*** Opening of Listed entries ***
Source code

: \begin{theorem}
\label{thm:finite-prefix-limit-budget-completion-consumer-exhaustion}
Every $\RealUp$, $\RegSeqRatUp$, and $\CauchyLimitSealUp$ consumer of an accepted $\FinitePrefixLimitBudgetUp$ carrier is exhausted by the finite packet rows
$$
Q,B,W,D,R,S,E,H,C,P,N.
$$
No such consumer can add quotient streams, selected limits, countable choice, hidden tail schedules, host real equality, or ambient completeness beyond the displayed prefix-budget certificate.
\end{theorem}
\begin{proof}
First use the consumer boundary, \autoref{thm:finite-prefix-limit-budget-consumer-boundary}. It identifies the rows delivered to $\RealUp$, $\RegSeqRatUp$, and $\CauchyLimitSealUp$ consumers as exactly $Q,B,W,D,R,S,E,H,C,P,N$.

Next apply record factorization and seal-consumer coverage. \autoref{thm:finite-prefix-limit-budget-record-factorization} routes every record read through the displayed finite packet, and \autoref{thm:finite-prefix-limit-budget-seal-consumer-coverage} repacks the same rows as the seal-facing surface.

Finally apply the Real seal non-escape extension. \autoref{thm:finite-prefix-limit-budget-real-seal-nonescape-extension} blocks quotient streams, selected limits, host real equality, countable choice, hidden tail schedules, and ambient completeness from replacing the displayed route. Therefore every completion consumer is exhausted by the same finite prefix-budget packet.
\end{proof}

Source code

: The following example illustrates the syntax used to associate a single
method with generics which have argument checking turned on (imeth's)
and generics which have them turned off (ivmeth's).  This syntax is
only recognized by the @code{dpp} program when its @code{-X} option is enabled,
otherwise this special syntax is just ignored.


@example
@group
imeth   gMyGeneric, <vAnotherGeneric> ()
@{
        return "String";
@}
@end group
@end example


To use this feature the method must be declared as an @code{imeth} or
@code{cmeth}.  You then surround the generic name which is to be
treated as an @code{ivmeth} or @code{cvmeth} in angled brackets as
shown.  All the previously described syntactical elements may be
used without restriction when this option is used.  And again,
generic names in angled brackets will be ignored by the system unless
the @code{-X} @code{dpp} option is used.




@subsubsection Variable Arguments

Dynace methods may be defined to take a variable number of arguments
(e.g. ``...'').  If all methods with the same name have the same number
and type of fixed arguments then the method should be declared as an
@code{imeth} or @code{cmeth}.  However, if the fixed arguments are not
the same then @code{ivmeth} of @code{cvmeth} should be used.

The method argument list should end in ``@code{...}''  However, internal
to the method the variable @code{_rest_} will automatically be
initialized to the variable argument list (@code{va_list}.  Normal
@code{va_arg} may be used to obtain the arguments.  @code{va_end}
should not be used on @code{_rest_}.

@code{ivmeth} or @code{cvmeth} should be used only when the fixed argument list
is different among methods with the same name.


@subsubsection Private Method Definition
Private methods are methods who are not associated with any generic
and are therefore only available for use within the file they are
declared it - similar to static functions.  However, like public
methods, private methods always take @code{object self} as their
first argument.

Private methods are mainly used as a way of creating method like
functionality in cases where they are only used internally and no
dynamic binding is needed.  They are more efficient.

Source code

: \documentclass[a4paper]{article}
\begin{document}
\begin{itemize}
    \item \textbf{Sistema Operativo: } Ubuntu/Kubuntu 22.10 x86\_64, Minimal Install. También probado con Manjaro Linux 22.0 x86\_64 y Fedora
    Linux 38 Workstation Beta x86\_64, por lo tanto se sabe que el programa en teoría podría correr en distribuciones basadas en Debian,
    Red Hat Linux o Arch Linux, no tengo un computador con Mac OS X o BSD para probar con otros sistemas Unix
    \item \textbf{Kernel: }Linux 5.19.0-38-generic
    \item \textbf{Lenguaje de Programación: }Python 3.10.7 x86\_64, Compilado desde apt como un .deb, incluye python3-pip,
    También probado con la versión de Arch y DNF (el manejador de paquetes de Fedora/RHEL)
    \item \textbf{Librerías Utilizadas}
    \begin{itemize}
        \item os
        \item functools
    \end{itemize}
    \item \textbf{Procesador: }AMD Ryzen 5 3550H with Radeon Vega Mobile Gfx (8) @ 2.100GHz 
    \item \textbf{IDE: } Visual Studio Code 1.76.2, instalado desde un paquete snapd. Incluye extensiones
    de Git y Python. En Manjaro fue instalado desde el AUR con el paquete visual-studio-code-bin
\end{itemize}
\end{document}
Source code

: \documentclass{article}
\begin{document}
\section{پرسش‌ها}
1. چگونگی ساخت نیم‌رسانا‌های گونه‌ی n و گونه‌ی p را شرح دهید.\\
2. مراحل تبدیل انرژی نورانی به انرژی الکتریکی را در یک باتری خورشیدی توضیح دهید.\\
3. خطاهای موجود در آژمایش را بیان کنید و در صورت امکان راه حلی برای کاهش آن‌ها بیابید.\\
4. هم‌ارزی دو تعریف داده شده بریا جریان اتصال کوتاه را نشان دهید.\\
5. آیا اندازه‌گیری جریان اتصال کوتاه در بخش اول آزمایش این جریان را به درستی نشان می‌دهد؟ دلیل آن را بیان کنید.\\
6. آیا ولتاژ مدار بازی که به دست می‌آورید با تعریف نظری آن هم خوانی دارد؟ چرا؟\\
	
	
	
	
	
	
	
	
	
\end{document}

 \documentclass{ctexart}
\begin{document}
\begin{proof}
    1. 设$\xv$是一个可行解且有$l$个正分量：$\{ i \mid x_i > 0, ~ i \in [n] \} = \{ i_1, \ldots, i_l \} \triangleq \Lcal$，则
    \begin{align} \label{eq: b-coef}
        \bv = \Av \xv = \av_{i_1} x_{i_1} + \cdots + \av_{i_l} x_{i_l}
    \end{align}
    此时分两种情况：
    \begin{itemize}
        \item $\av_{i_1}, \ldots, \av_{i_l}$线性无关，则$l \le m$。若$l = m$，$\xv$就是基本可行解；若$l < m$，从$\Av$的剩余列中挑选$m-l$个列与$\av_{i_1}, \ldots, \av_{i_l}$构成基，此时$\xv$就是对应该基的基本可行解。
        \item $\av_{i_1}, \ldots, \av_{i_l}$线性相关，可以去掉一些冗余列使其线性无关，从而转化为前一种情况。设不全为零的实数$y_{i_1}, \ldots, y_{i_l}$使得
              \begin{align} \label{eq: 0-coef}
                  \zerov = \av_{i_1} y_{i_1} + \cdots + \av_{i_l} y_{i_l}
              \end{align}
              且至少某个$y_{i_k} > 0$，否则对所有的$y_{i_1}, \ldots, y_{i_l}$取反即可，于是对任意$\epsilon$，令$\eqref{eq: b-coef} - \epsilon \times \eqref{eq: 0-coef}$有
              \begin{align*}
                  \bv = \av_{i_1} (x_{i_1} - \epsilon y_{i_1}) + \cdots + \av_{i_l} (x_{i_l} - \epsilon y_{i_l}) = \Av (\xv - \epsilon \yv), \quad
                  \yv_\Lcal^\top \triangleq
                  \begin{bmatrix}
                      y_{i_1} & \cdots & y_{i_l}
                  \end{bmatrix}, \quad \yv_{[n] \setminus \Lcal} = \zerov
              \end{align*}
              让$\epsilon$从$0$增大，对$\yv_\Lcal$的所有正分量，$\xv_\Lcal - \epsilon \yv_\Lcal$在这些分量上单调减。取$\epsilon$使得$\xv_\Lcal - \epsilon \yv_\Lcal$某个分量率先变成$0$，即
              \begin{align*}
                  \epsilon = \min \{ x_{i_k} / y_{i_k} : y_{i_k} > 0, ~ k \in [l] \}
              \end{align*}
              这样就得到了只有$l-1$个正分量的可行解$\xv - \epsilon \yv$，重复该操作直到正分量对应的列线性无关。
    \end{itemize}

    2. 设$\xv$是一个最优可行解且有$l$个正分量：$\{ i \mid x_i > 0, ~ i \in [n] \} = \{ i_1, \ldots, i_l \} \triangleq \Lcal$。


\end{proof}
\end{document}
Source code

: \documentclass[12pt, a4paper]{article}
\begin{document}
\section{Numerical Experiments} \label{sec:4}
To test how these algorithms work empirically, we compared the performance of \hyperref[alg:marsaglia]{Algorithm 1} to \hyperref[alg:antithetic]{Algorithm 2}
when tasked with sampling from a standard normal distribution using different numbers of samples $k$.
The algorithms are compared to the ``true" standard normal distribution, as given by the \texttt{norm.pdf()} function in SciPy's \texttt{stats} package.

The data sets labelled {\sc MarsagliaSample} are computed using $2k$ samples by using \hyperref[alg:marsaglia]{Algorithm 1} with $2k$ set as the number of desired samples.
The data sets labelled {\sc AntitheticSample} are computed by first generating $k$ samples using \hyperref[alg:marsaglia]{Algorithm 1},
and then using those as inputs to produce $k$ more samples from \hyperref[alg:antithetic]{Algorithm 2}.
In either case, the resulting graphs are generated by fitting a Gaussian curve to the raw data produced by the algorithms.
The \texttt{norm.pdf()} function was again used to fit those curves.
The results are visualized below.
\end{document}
*** Close of Listed entries ***
* **What the task requires**
Only the count, nothing else: how many lines of the records hold the word "completeness"?

* **Exercise response**
2